Ho perso il conto, oramai, di tutti quei porting su Switch che mi è toccato giocare dall’uscita dell’ibrida di Nintendo sul mercato ad oggi, e, generalmente, me ne sono sempre lamentato pubblicamente al netto delle dovute e stupefacenti eccezioni.

Il problema, se così possiamo chiamarlo, risiede solo ed esclusivamente nel comparto tecnico della console stessa che di certo non può, e non vuole, competere con il resto dei dispositivi presenti sul mercato che spinge certi sviluppatori verso certi limiti.

C’è chi riesce a superarli brillantemente, come succede per Panic Button che hanno sviluppato fra i migliori porting per Nintendo Switch, e c’è chi si lascia sopraffare dalle difficoltà, e da un budget ridotto (spesso e volentieri i piccoli sviluppatori non possono far fare il lavoro a studi esterni) offrendo al pubblico un prodotto deludente.

Con The Witcher 3 in arrivo proprio sulla console della grande N è naturale chiedersi come il titolo arriverà sulla console in forma smagliante o arriverà castrato in qualche sua parte. Chiaramente la paura maggiore è quella di avere per le mani non solo un gioco brutto da vedere ma anche difficoltoso da giocare per via di un frame-rate discutibile.

Ho preso in mano il gioco, purtroppo solo in modalità portatile per via della mancanza di una prova su campo in modalità dock, durante la Milan Games Week e il risultato è stato a dir poco sorprendente e decisamente inaspettato.

Il gioco offerto presentava un piccolo spaccato di una delle missioni iniziali e, dopo il primo caricamento, ho spalancato la bocca di fronte ad uno dei tramonti più belli di sempre su Nintendo Switch, completo di gioco di luce e ombre fra gli alberi della foresta in cui Geralt si trovava.

Mentre cercavo di contenere lo stupore per un titolo che non mi aspettavo potesse avere una simile resa, nella postazione vicino alla mia un avventore si lamentava di quanto il gioco fosse insulso in comparazione alla versione PlayStation 4 che lui aveva giocato e spolpato.

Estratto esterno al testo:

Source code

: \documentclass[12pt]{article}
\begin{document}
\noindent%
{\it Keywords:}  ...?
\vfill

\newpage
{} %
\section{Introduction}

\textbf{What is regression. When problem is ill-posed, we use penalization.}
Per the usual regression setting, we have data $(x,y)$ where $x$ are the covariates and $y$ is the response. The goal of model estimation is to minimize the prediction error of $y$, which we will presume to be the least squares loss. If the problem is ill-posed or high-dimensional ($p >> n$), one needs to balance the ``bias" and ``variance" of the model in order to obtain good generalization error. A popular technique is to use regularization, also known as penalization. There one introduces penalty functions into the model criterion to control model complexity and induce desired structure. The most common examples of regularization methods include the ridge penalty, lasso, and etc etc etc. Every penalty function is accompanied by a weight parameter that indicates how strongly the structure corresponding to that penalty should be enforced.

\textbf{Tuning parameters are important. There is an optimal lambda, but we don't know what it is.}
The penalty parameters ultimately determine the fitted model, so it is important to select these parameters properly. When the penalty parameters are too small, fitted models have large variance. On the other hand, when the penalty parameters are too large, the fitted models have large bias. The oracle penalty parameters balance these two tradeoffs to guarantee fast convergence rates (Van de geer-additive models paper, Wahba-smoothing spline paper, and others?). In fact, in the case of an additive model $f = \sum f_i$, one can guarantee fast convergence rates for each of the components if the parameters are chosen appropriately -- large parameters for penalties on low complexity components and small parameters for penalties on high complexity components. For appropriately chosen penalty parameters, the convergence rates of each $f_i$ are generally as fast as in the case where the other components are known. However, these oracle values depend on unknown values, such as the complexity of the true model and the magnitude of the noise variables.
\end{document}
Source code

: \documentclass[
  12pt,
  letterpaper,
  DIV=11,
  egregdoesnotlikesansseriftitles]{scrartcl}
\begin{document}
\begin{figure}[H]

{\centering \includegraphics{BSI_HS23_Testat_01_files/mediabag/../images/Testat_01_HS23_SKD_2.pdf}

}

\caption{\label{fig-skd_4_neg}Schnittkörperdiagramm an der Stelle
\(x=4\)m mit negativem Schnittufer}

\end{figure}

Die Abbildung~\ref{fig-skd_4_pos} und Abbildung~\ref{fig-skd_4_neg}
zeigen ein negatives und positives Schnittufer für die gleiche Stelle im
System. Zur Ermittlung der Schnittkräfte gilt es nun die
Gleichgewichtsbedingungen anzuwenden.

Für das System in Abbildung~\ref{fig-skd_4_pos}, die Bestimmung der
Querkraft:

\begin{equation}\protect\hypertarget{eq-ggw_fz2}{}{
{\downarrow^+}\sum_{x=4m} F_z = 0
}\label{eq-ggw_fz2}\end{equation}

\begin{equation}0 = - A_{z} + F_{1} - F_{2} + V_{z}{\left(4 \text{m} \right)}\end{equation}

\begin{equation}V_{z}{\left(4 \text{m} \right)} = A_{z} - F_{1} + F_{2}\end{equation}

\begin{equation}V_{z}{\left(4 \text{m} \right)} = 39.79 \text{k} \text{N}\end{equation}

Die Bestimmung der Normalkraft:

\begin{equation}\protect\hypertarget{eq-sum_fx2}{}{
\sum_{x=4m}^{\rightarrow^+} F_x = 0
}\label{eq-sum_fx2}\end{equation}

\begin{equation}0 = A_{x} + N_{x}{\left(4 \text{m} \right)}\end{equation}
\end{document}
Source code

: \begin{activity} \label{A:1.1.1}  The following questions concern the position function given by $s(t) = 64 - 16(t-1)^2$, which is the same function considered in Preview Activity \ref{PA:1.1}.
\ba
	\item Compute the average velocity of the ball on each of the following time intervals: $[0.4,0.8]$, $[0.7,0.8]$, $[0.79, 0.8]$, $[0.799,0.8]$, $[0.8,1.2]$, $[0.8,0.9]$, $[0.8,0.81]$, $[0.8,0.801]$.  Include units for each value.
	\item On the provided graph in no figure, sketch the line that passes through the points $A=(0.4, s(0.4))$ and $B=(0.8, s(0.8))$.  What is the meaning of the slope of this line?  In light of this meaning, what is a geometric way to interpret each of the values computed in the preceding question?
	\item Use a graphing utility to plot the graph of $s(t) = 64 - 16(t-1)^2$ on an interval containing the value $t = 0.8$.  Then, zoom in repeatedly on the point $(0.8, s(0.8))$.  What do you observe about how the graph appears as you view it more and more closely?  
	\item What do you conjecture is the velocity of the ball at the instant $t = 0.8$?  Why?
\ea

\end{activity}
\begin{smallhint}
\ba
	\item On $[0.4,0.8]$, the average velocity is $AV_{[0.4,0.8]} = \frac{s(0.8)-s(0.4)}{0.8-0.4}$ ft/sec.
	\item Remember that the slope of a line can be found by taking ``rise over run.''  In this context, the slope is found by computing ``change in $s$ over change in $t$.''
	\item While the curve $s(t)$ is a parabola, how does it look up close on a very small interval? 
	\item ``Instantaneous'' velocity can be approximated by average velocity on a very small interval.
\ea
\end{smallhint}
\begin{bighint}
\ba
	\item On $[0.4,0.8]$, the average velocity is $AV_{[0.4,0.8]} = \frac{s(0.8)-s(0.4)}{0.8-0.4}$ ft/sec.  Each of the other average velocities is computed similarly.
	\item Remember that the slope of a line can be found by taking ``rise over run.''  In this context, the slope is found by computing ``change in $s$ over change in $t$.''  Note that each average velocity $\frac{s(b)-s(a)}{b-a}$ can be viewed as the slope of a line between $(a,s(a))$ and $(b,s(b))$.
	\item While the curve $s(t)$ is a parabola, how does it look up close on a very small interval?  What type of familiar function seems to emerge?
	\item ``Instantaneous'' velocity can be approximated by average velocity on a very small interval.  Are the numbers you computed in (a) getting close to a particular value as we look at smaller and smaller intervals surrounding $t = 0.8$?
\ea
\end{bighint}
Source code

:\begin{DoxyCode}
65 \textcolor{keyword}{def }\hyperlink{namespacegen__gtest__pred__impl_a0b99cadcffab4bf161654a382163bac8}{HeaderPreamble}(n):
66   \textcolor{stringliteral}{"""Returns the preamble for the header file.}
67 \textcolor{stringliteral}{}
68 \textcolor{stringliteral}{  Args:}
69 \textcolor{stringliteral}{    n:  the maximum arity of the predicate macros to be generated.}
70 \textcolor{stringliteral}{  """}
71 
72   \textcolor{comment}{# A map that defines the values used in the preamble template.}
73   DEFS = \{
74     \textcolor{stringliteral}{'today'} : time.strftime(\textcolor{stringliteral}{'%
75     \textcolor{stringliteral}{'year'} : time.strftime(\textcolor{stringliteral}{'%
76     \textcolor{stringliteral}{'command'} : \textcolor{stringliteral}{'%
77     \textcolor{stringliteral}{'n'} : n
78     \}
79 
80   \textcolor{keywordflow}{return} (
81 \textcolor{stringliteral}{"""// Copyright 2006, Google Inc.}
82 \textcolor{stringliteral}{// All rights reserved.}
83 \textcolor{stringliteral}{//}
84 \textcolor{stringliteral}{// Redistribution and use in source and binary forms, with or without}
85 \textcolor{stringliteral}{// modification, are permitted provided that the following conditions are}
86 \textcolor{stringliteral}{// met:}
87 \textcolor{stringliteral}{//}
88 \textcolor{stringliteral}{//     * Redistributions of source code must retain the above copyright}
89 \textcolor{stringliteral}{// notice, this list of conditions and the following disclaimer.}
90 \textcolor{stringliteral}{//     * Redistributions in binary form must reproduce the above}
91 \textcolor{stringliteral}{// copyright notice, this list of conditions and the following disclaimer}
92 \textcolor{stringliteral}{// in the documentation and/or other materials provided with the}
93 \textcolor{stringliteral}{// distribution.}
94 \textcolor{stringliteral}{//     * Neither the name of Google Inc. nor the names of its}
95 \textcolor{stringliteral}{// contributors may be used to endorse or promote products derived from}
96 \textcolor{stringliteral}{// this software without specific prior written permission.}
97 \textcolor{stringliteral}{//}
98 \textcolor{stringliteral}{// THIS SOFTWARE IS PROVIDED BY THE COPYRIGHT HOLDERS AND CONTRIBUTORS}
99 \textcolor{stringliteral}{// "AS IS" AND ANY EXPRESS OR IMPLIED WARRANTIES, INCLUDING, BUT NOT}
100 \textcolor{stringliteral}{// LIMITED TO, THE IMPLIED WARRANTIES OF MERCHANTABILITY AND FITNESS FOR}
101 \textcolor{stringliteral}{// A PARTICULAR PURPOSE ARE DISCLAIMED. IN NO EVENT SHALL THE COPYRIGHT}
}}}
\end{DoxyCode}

Così ne ho approfittato per fare quattro chiacchiere e capire cosa, secondo lui, non stava andando nel gioco strabiliante che stavo provando, il tutto sotto gli occhi divertiti di uno degli addetti di Nintendo di turno alle postazioni dello Strigo.

Pare, dunque, che il gioco debba essere brutto solo perché non ha, di fatto, lo stesso stile e la stessa risoluzione del gioco sulle altre piattaforme. Così gli ho chiesto quale dovrebbe essere, secondo lui, il target di questo porting.

“Nessuno, chi comprerebbe questa *****?”. Discutibile, vero. Il fatto è che il gioco è strabiliante non perché sia esattamente come nelle versioni “pompate” che abbiamo già giocato, ma perché è schifosamente bello da vedere nonostante gli evidentissimi dowgrade, oltre ad essere perfettamente giocabile con un frame-rate incredibilmente stabile e alto

Quello che ne è emerso, da quella manciata di minuti in cui mi sono goduto una cavalcata nel bosco e qualche combattimento, è che The Witcher 3 su Nintendo Switch non è un gioco che è indirizzato a chi il titolo lo ha già giocato ampiamente sulle altra piattaforme.

Questa versione di The Witcher 3 pensata solo ed esclusivamente per chi il gioco non ha ancora avuto modo di giocarlo e possiede una console Nintendo: CD Projekt RED ha confezionato il suo gioco appositamente per strabiliare queste persone così come siamo rimasti strabiliati noi a nostro tempo.

Impossibile non rimanere affascinato dalla bellezza dell’azione e dei paesaggi offerti dal gioco che, senza troppi giri di parole, è il miglior titolo presente sull’ibrida di Nintendo in termini di qualità tecnica e pulizia.

Certo, è vero: Nintendo non è stupida e ha deciso volutamente di non mostrare a nessuno, fino al day one, il titolo in modalità dock perché in quella sua particolare iterazione, non ne dubito, The Witcher 3 sarà pessimo sotto milioni di livelli.

C’è ben poco da fare. Una risoluzione di quel tipo appare strabiliante sullo schermo della portatile ma perderà di significato nel momento in cui lo schermo di ingrandisce e mostra tutti i difetti che un porting di questo tipo non può non avere.

Quindi sto The Witcher 3 è o non è un bel gioco da giocare su Nintendo Switch? Lo dobbiamo comprare, lo dobbiamo attendere spasmodicamente aspettandoci una versione che sia all’altezza del nome che porta?

Decisamente sì. Chi se ne frega del dock, io continuo a rimanere estasiato dal ricordo che porto di quella prova che mi ha spinto a desiderare ardentemente il gioco, nonostante abbia già avuto modo di perdermi per ore in quel mondo fantastico.